EXERCISE:
Begin at the first line of the data and copy each line through the one containing "#### 顧客コード解決（lib/customers/） ✓", that line included, with no pictures.

Rendered images with source text:

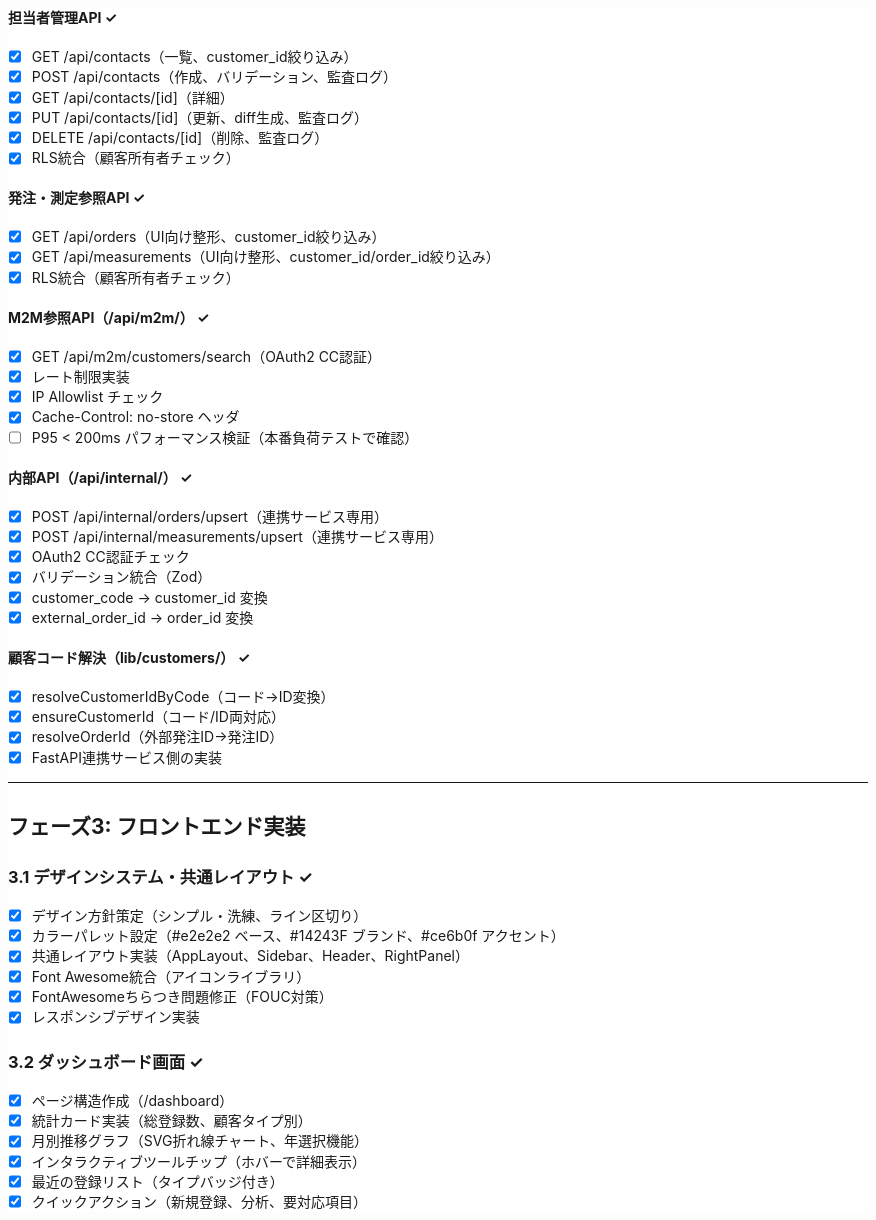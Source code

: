 #### 担当者管理API ✓
- [x] GET /api/contacts（一覧、customer_id絞り込み）
- [x] POST /api/contacts（作成、バリデーション、監査ログ）
- [x] GET /api/contacts/[id]（詳細）
- [x] PUT /api/contacts/[id]（更新、diff生成、監査ログ）
- [x] DELETE /api/contacts/[id]（削除、監査ログ）
- [x] RLS統合（顧客所有者チェック）

#### 発注・測定参照API ✓
- [x] GET /api/orders（UI向け整形、customer_id絞り込み）
- [x] GET /api/measurements（UI向け整形、customer_id/order_id絞り込み）
- [x] RLS統合（顧客所有者チェック）

#### M2M参照API（/api/m2m/） ✓
- [x] GET /api/m2m/customers/search（OAuth2 CC認証）
- [x] レート制限実装
- [x] IP Allowlist チェック
- [x] Cache-Control: no-store ヘッダ
- [ ] P95 < 200ms パフォーマンス検証（本番負荷テストで確認）

#### 内部API（/api/internal/） ✓
- [x] POST /api/internal/orders/upsert（連携サービス専用）
- [x] POST /api/internal/measurements/upsert（連携サービス専用）
- [x] OAuth2 CC認証チェック
- [x] バリデーション統合（Zod）
- [x] customer_code → customer_id 変換
- [x] external_order_id → order_id 変換

#### 顧客コード解決（lib/customers/） ✓
- [x] resolveCustomerIdByCode（コード→ID変換）
- [x] ensureCustomerId（コード/ID両対応）
- [x] resolveOrderId（外部発注ID→発注ID）
- [x] FastAPI連携サービス側の実装

---

## フェーズ3: フロントエンド実装

### 3.1 デザインシステム・共通レイアウト ✓
- [x] デザイン方針策定（シンプル・洗練、ライン区切り）
- [x] カラーパレット設定（#e2e2e2 ベース、#14243F ブランド、#ce6b0f アクセント）
- [x] 共通レイアウト実装（AppLayout、Sidebar、Header、RightPanel）
- [x] Font Awesome統合（アイコンライブラリ）
- [x] FontAwesomeちらつき問題修正（FOUC対策）
- [x] レスポンシブデザイン実装

### 3.2 ダッシュボード画面 ✓
- [x] ページ構造作成（/dashboard）
- [x] 統計カード実装（総登録数、顧客タイプ別）
- [x] 月別推移グラフ（SVG折れ線チャート、年選択機能）
- [x] インタラクティブツールチップ（ホバーで詳細表示）
- [x] 最近の登録リスト（タイプバッジ付き）
- [x] クイックアクション（新規登録、分析、要対応項目）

RESPONSE TO THE EXERCISE:
Source code

: #### 担当者管理API ✓
- [x] GET /api/contacts（一覧、customer_id絞り込み）
- [x] POST /api/contacts（作成、バリデーション、監査ログ）
- [x] GET /api/contacts/[id]（詳細）
- [x] PUT /api/contacts/[id]（更新、diff生成、監査ログ）
- [x] DELETE /api/contacts/[id]（削除、監査ログ）
- [x] RLS統合（顧客所有者チェック）

#### 発注・測定参照API ✓
- [x] GET /api/orders（UI向け整形、customer_id絞り込み）
- [x] GET /api/measurements（UI向け整形、customer_id/order_id絞り込み）
- [x] RLS統合（顧客所有者チェック）

#### M2M参照API（/api/m2m/） ✓
- [x] GET /api/m2m/customers/search（OAuth2 CC認証）
- [x] レート制限実装
- [x] IP Allowlist チェック
- [x] Cache-Control: no-store ヘッダ
- [ ] P95 < 200ms パフォーマンス検証（本番負荷テストで確認）

#### 内部API（/api/internal/） ✓
- [x] POST /api/internal/orders/upsert（連携サービス専用）
- [x] POST /api/internal/measurements/upsert（連携サービス専用）
- [x] OAuth2 CC認証チェック
- [x] バリデーション統合（Zod）
- [x] customer_code → customer_id 変換
- [x] external_order_id → order_id 変換

#### 顧客コード解決（lib/customers/） ✓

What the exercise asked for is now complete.